Saved entries:

________________________________________

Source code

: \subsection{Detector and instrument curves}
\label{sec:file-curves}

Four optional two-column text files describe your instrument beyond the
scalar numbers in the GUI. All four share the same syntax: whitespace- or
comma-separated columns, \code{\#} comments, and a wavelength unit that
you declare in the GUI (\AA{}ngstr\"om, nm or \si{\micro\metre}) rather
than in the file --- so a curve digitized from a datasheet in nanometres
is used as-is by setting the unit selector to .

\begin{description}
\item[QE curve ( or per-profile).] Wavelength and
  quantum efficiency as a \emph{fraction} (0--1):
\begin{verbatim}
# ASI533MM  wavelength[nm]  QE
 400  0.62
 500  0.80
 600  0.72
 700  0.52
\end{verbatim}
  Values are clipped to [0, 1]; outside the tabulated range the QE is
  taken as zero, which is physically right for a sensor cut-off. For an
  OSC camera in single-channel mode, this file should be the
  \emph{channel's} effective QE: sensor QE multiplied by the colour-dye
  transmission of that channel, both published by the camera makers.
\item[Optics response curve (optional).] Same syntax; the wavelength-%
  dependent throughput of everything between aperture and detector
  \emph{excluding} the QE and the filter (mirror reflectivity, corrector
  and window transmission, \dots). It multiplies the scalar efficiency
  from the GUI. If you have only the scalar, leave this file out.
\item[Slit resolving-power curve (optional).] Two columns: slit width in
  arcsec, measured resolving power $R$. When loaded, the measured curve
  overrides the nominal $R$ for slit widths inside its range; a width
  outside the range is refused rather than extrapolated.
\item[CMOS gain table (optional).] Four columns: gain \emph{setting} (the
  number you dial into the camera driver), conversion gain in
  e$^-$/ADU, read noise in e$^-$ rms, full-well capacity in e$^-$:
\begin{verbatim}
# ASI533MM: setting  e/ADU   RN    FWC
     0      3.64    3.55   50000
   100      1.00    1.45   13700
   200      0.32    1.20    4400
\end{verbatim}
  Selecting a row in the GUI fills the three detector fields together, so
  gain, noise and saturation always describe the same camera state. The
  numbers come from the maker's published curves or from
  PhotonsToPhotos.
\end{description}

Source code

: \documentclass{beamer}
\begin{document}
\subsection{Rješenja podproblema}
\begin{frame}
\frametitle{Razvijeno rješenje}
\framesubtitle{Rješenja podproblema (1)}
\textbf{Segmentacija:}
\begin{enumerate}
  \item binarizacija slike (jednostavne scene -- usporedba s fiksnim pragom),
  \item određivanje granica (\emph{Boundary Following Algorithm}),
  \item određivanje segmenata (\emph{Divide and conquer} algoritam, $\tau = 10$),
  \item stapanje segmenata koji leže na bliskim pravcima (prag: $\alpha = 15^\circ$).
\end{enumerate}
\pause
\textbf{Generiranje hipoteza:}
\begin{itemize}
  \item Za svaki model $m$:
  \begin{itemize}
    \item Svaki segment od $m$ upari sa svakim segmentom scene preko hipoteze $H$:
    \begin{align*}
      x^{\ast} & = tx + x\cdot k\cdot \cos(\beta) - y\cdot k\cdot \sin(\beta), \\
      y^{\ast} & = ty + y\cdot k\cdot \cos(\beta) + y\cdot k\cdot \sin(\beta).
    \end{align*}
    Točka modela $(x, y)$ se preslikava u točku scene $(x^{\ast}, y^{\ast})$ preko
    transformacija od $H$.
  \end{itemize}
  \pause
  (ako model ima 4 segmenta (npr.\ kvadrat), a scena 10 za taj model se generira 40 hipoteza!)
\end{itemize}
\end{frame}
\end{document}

________________________________________

> _REQUIREMENT_
Copy out each line of the data that holds the string "sensor".

> _EXERCISE OUTPUT_
  taken as zero, which is physically right for a sensor cut-off. For an
  \emph{channel's} effective QE: sensor QE multiplied by the colour-dye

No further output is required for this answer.